**Work order:** Copy out every line holding the string "Medium" from the records below.

─── Data for the task ───

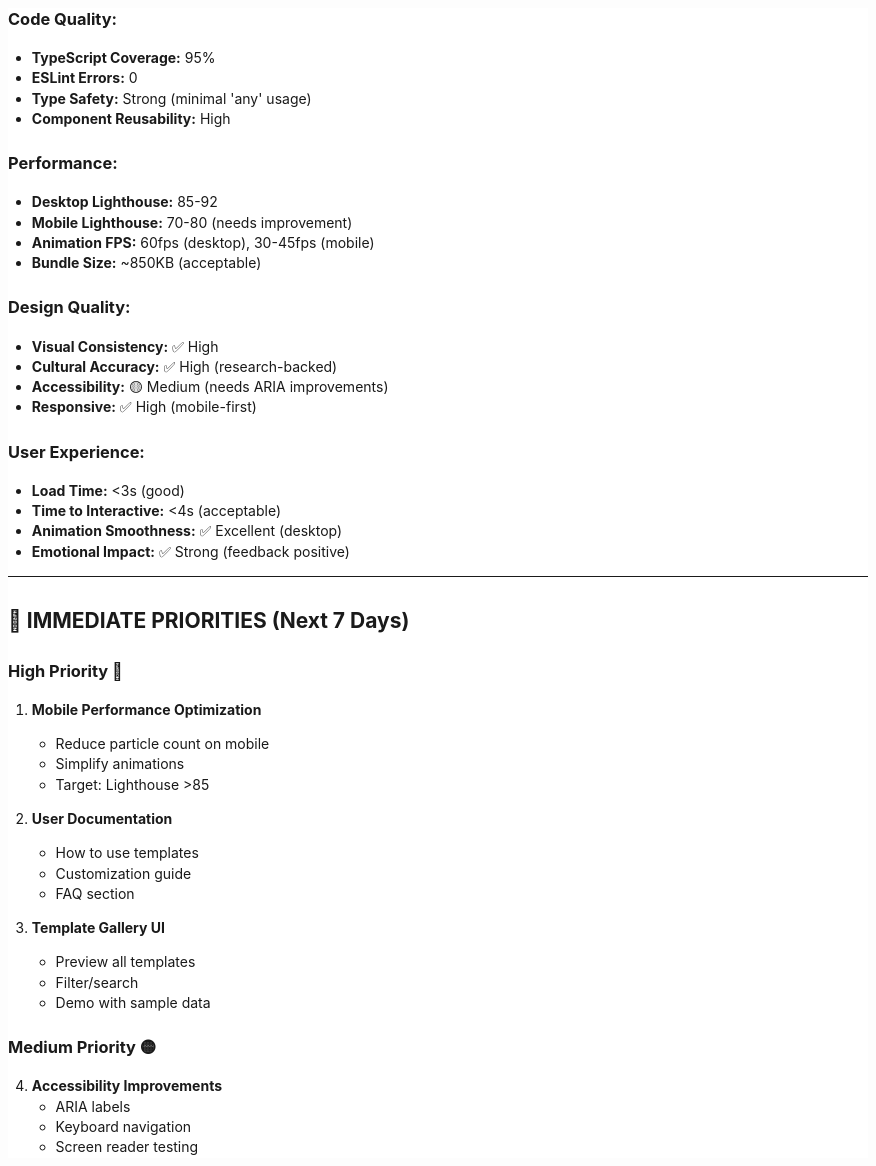 ### Code Quality:
- **TypeScript Coverage:** 95%
- **ESLint Errors:** 0
- **Type Safety:** Strong (minimal 'any' usage)
- **Component Reusability:** High

### Performance:
- **Desktop Lighthouse:** 85-92
- **Mobile Lighthouse:** 70-80 (needs improvement)
- **Animation FPS:** 60fps (desktop), 30-45fps (mobile)
- **Bundle Size:** ~850KB (acceptable)

### Design Quality:
- **Visual Consistency:** ✅ High
- **Cultural Accuracy:** ✅ High (research-backed)
- **Accessibility:** 🟡 Medium (needs ARIA improvements)
- **Responsive:** ✅ High (mobile-first)

### User Experience:
- **Load Time:** <3s (good)
- **Time to Interactive:** <4s (acceptable)
- **Animation Smoothness:** ✅ Excellent (desktop)
- **Emotional Impact:** ✅ Strong (feedback positive)

---

## 🎯 IMMEDIATE PRIORITIES (Next 7 Days)

### High Priority 🔴
1. **Mobile Performance Optimization**
   - Reduce particle count on mobile
   - Simplify animations
   - Target: Lighthouse >85

2. **User Documentation**
   - How to use templates
   - Customization guide
   - FAQ section

3. **Template Gallery UI**
   - Preview all templates
   - Filter/search
   - Demo with sample data

### Medium Priority 🟡
4. **Accessibility Improvements**
   - ARIA labels
   - Keyboard navigation
   - Screen reader testing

───

**Written answer:**
- **Accessibility:** 🟡 Medium (needs ARIA improvements)
### Medium Priority 🟡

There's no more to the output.